# Project One: House Prices

Oliver James
DS 5033 Data Mining & Machine Learning

During the course of this project, you will learn to load, process, visualize and predict with housing data.
We will work through a series of steps:
1. Understand the Overarching Task
2. Acquire and Load the Data
3. Prepare the Data (for ML)
4. Selecting and Training an ML Model
5. Presenting an Analysis on the Solution

We will consolidate this notebook into three following steps:

* Broadly speaking, tasks 1-3 fall under Exploratory Data Analysis (EDA).
* Then, task four encompulates several steps for price price prediction (the modeling side of things).
* Finally, we have our analysis in task five.


Due to some difficulties in acquiring a dataset on Texas and San Antonio housing, we will be relying on an
older dataset. For the purposes of learning, the data is still relevant.

For this project, the data is on Californian houses (when they were still affordable).  
The csv is also attached to the assignment.

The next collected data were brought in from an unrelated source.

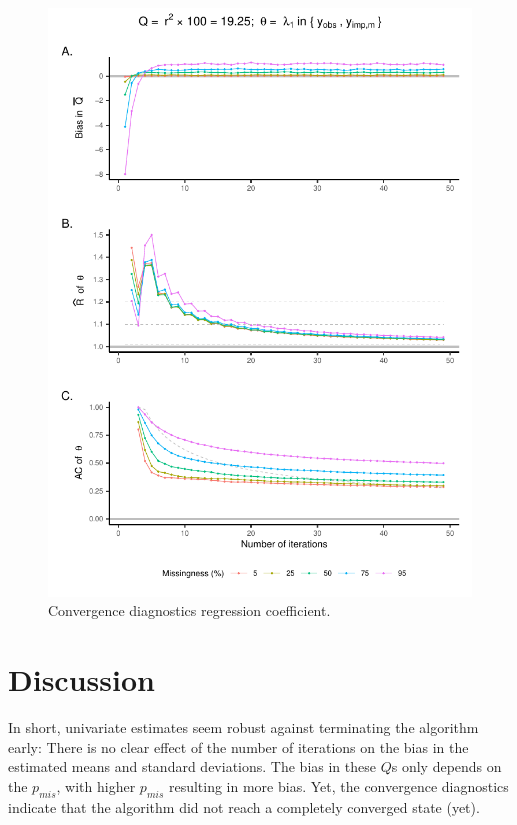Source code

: \documentclass[Royal,times,sageh]{sagej}
\begin{document}
\begin{figure}

{\centering \includegraphics{manuscript_files/figure-latex/pred-1} 

}

\caption{Convergence diagnostics regression coefficient.}\label{fig:pred}
\end{figure}

\hypertarget{discussion}{%
\section{Discussion}\label{discussion}}

In short, univariate estimates seem robust against terminating the algorithm early: There is no clear effect of the number of iterations on the bias in the estimated means and standard deviations. The bias in these \(Q\)s only depends on the \(p_{mis}\), with higher \(p_{mis}\) resulting in more bias. Yet, the convergence diagnostics indicate that the algorithm did not reach a completely converged state (yet).
\end{document}
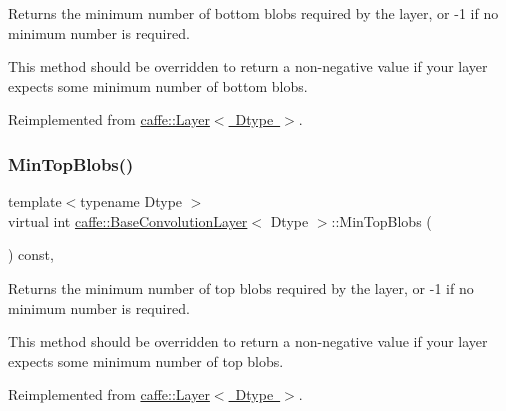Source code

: Returns the minimum number of bottom blobs required by the layer, or -\/1 if no minimum number is required. 

This method should be overridden to return a non-\/negative value if your layer expects some minimum number of bottom blobs. 

Reimplemented from \mbox{\hyperlink{classcaffe_1_1_layer_aca3cb2bafaefda5d4760aaebd0b72def}{caffe\+::\+Layer$<$ Dtype $>$}}.

\mbox{\label{classcaffe_1_1_base_convolution_layer_ae4092cf1b48e18e5d82cd714ae6e8547}} 
\subsubsection{\texorpdfstring{Min\+Top\+Blobs()}{MinTopBlobs()}\hspace{0.1cm}{\footnotesize\ttfamily [1/2]}}
{\footnotesize\ttfamily template$<$typename Dtype $>$ \\
virtual int \mbox{\hyperlink{classcaffe_1_1_base_convolution_layer}{caffe\+::\+Base\+Convolution\+Layer}}$<$ Dtype $>$\+::Min\+Top\+Blobs (\begin{DoxyParamCaption}{ }\end{DoxyParamCaption}) const\hspace{0.3cm}{\ttfamily [inline]}, {\ttfamily [virtual]}}



Returns the minimum number of top blobs required by the layer, or -\/1 if no minimum number is required. 

This method should be overridden to return a non-\/negative value if your layer expects some minimum number of top blobs. 

Reimplemented from \mbox{\hyperlink{classcaffe_1_1_layer_ab9e4c8d642e413948b131d851a8462a4}{caffe\+::\+Layer$<$ Dtype $>$}}.

\mbox{\label{classcaffe_1_1_base_convolution_layer_ae4092cf1b48e18e5d82cd714ae6e8547}}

* The dataset is available from: https://www.dcc.fc.up.pt/~ltorgo/Regression/cal_housing.html
* You can also get the csv from: https://github.com/ageron/data/blob/main/housing/housing.csv
* Read more here: https://www.kaggle.com/datasets/camnugent/california-housing-prices/data

In [None]:
#install any libraries you may need
import pandas as pd # for dataframe creation
from pandas.plotting import scatter_matrix #to create scatter matrix for initial EDA
import matplotlib.pyplot as plt #for plotting data
import seaborn as sns
from pandas.plotting import scatter_matrix
from sklearn.preprocessing import StandardScaler,MinMaxScaler #This will be used to scale data t
from sklearn.compose import ColumnTransformer #To allow the application of different transformations (e.g., scaling, encoding) to different columns of your dataset in one unified step.
from sklearn.pipeline import Pipeline #To combine preprocessing and modeling steps into one object, making your code cleaner and reducing the chances of data leakage by ensuring preprocessing is applied consistently.


### Exploratory Data Analysis (40%)

The task here is to construct a big picture view of the data set.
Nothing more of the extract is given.